In the scene where Cruise’s character goes to meet his brother in the institution for the first time, the camera pans the oak-lined driveway. This is how Manhattan Heights is; roadways lined with giant old oaks stand like timeless sentinels, flanked by rolling fields where grave markers nestle in the perfectly trimmed grass. The cemetery is a lovely, tranquil place.
When I was just starting my apprenticeship, I was given the task of going out to Manhattan Heights to do a headstone rubbing. It was a clear, sunny, spring day. Everything was green, and the leaves on the trees were full, causing the sunlight to fall onto the cemetery drive in intermittent pools. I cruised through the gates slowly, enjoying the weather and the solitude. As I crested the hill, I saw an old woman standing over a fresh mound. The funeral flowers piled on the mound weren’t wilted yet, so I knew the grave was only a day or two old.

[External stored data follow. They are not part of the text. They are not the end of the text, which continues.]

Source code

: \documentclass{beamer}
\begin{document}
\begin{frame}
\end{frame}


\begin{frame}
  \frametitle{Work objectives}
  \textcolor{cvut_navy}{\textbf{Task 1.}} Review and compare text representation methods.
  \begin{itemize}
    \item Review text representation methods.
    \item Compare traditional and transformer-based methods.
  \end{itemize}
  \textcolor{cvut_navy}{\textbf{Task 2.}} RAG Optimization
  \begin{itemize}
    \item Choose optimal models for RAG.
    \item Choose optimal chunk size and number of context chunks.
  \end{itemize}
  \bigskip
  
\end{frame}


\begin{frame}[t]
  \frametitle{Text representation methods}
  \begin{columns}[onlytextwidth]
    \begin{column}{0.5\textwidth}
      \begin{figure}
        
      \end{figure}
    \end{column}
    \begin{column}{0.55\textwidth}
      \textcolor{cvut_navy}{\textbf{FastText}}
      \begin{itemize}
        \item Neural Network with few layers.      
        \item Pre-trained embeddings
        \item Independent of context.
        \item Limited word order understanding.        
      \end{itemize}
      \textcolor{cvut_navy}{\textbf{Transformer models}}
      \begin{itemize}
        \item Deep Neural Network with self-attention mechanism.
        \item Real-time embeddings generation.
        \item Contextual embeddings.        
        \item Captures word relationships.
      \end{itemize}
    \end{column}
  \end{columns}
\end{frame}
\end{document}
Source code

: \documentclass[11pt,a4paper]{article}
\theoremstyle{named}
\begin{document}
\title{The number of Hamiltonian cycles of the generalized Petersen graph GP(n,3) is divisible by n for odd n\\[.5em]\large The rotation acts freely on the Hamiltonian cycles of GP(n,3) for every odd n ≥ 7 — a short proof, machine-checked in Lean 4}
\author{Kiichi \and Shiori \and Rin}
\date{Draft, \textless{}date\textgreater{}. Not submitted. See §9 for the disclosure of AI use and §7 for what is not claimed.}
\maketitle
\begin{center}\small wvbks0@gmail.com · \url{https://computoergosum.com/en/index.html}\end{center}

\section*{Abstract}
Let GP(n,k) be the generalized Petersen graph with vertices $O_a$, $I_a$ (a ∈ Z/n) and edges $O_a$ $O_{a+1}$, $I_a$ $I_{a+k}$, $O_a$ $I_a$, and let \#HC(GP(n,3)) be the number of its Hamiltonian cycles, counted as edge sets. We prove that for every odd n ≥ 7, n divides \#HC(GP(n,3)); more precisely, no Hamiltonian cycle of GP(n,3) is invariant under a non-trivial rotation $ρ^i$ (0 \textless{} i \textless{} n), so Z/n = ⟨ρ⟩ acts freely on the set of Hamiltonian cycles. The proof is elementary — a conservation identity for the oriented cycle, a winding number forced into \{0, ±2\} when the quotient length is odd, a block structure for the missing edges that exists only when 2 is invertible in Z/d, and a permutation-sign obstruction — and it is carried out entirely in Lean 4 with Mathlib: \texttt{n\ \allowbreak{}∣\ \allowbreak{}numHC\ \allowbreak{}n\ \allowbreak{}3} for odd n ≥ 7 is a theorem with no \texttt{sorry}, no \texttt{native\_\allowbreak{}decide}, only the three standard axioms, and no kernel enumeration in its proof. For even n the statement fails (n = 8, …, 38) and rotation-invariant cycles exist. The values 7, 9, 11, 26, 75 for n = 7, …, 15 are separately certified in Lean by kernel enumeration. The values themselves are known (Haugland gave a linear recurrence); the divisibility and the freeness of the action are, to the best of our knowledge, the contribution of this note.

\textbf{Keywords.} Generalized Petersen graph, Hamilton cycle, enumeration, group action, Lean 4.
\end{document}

The woman was alone, and I assumed she was the wife of the deceased. Despite the warmth of the afternoon, she wore a heavy wool skirt and sweater. She held one withered hand to her forehead as though she had a headache, motionless as she looked at the patch of freshly disturbed earth.
A woman pushing a baby emerged from an intersecting drive and turned towards the elderly woman. The mother was young looking, twenty-seven or twenty-eight would be my guess, and based on her pace, was simply out for a leisurely stroll. She wasn’t visiting anyone today. The baby was swaddled in a pink cotton blanket. I thought it strange for a woman to be walking her child in a cemetery, but I guess it’s a better place than most. It’s quiet, usually clean, and there isn’t much traffic.
As the mother and daughter passed the elderly woman, neither party seemed to notice the other. But, I, in my car, saw the continuum of life. Grandmother. Mother. Daughter.
At one point in time, not in the too distant past, the grandmotherly woman had been that little girl being pushed in the stroller. She had blinked, and now she was burying a husband. Her spring has quickly turned to winter, and another spring was fast approaching.